Which actions are best practices for an AWS account root user?
(Choose two.)
Share root user credentials with team members.
Create multiple root users for the account, separated by environment.
Enable multi-factor authentication (MFA) on the root user.
Create an IAM user with administrator privileges for daily administrative tasks, instead of using the root user.
Use programmatic access instead of the root user and password.
Explanations:
Sharing root user credentials with team members is highly discouraged as it increases the risk of unauthorized access and potential security breaches. The root user has unrestricted access to all resources in the AWS account.
AWS does not allow the creation of multiple root users for an account.
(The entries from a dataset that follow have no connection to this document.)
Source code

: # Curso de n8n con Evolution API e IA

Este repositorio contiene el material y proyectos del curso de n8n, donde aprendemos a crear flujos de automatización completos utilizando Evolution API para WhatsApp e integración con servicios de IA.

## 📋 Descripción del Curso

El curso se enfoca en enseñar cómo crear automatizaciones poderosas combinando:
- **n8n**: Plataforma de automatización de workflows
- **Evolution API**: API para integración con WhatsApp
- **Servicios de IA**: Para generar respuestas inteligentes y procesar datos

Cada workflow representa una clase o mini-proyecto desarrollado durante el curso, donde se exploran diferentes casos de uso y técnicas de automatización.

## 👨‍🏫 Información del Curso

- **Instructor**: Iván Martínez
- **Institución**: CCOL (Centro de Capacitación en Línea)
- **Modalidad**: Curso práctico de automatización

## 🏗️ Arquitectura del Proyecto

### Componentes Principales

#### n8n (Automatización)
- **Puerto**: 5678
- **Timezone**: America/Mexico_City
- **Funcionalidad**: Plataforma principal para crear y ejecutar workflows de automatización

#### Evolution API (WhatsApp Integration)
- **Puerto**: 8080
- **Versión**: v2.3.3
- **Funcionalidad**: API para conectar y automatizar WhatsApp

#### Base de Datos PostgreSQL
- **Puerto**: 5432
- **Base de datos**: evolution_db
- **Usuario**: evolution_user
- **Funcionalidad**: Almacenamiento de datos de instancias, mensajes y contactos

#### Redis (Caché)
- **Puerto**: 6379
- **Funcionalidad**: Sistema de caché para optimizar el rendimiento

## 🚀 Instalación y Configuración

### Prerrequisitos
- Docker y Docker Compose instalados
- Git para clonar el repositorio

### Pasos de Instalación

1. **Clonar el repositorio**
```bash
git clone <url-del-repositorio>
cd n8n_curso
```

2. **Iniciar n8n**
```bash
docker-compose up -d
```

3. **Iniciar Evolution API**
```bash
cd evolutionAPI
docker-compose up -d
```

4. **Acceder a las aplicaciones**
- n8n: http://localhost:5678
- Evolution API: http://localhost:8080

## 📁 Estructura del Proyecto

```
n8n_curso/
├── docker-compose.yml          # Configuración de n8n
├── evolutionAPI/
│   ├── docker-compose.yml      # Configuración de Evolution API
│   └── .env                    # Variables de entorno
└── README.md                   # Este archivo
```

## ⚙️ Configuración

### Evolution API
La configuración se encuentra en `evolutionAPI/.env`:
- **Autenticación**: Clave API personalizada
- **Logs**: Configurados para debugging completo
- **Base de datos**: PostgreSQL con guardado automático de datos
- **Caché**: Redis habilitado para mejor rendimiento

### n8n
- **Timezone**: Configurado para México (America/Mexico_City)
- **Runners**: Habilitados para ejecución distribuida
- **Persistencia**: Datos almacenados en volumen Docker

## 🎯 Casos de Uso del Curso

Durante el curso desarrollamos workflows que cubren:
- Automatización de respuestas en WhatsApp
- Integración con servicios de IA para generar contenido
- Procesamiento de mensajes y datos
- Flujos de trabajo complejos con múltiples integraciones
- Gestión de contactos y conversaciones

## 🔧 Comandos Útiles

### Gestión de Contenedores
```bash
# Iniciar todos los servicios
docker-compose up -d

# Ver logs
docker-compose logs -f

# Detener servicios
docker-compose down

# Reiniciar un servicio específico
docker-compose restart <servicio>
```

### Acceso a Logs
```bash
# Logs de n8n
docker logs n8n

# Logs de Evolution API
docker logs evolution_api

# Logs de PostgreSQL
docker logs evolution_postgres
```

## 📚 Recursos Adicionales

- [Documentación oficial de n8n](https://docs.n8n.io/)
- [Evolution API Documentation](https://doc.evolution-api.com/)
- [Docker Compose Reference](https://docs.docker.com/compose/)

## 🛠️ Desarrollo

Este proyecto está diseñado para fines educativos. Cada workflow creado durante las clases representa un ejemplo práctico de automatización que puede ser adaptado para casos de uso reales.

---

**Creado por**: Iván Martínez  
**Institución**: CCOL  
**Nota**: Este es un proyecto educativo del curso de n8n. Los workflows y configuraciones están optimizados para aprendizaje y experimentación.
Each AWS account can only have one root user, and best practices recommend minimizing its use to enhance security.
Enabling multi-factor authentication (MFA) on the root user significantly enhances account security by requiring a second form of verification in addition to the password. This helps protect against unauthorized access.
Creating an IAM user with administrator privileges for daily administrative tasks is a best practice. This minimizes the use of the root user, which should only be used for specific account and service management tasks.
While programmatic access is useful, the root user should not be used for programmatic access or API calls. Instead, IAM users or roles should be used, as they provide more granular permissions and better security practices.
I map out that the answer is:
Enable multi-factor authentication (MFA) on the root user.